_Task objective_
Within the entries below, find the portion that opens with the line containing "gchemol-view is a" and closes with the line containing "# Interesting features". Retype that portion exactly and only.

_Input material_
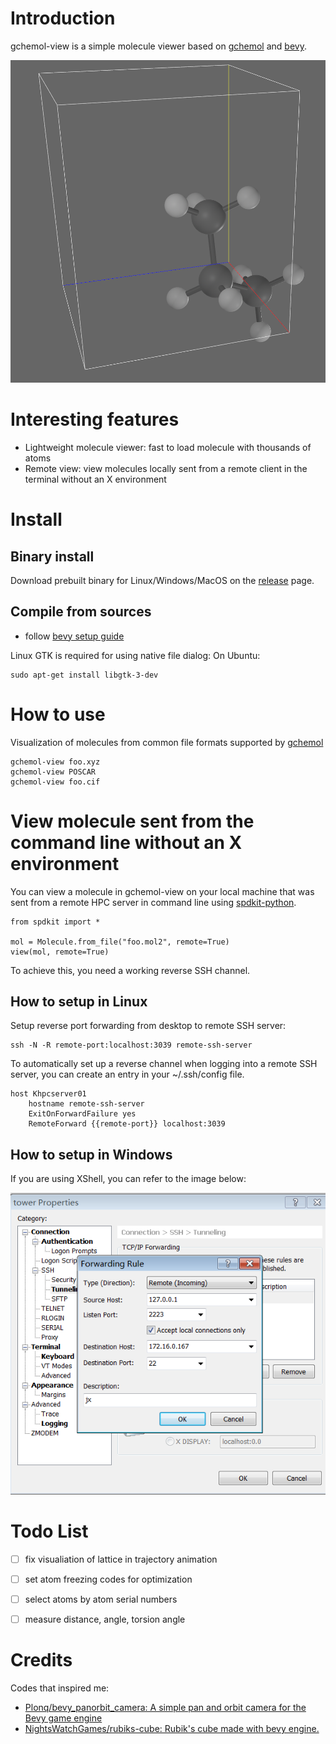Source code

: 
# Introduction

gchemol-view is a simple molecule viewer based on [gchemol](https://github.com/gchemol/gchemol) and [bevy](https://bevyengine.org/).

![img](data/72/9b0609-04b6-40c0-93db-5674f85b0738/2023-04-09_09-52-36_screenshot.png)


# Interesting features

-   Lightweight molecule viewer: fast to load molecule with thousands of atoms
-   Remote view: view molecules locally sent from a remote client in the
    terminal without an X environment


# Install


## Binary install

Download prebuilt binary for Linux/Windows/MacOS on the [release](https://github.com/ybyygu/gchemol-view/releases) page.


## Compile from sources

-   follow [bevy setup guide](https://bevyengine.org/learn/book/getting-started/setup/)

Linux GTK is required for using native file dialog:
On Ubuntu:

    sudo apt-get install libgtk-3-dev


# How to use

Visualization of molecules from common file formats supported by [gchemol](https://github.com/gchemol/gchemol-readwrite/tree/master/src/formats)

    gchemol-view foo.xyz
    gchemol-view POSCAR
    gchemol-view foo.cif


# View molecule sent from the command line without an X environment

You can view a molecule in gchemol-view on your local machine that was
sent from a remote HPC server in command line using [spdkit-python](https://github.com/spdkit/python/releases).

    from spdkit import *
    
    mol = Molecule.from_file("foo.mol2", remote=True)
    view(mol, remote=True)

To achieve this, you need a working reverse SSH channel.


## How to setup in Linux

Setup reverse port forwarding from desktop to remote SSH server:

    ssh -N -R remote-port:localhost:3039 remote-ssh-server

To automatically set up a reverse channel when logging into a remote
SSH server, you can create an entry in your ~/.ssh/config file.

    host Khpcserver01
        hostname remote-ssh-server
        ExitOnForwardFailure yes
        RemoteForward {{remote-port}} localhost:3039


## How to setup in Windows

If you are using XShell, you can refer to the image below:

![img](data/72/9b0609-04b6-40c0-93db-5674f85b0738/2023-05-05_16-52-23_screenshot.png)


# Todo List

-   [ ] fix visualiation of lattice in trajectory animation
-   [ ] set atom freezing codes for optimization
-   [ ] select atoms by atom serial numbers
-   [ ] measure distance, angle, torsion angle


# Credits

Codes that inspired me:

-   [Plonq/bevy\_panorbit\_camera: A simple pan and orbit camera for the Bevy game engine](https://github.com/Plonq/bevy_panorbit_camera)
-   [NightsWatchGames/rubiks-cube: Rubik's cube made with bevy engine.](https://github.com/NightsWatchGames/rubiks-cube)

_Answer space_
gchemol-view is a simple molecule viewer based on [gchemol](https://github.com/gchemol/gchemol) and [bevy](https://bevyengine.org/).

![img](data/72/9b0609-04b6-40c0-93db-5674f85b0738/2023-04-09_09-52-36_screenshot.png)


# Interesting features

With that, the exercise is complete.